Stored items
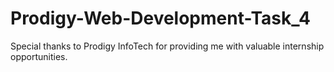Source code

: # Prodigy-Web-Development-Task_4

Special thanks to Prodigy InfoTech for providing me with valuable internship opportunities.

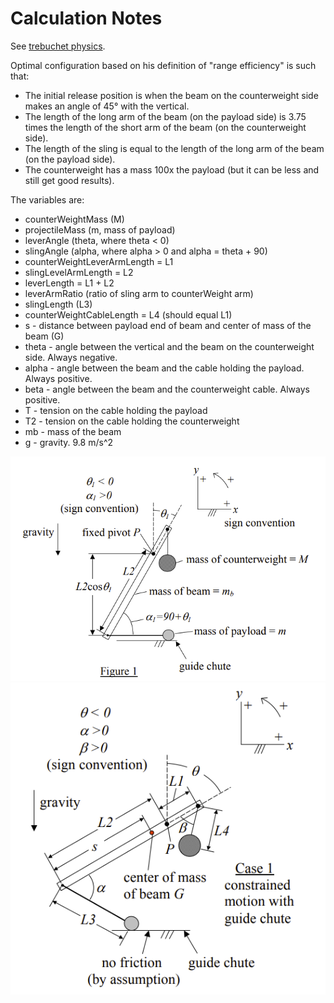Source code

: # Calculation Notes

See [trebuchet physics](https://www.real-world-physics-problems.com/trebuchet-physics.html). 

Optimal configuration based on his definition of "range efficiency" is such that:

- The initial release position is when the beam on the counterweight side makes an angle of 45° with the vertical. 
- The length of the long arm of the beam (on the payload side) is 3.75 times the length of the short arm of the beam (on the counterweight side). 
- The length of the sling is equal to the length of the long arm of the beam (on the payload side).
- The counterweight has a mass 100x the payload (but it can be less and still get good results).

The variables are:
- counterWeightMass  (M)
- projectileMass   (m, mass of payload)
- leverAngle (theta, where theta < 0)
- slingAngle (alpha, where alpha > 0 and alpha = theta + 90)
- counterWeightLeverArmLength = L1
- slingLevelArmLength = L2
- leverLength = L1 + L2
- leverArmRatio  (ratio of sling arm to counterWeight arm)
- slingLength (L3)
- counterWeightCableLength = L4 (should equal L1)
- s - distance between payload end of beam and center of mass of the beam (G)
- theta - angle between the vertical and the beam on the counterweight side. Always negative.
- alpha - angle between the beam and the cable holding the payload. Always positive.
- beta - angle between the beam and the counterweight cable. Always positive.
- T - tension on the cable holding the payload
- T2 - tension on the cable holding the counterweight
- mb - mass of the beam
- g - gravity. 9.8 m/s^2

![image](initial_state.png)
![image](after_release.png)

• [Required action]: All lines in the records with the string "positive" should be copied out.

• [Solution to this problem]:
- alpha - angle between the beam and the cable holding the payload. Always positive.
- beta - angle between the beam and the counterweight cable. Always positive.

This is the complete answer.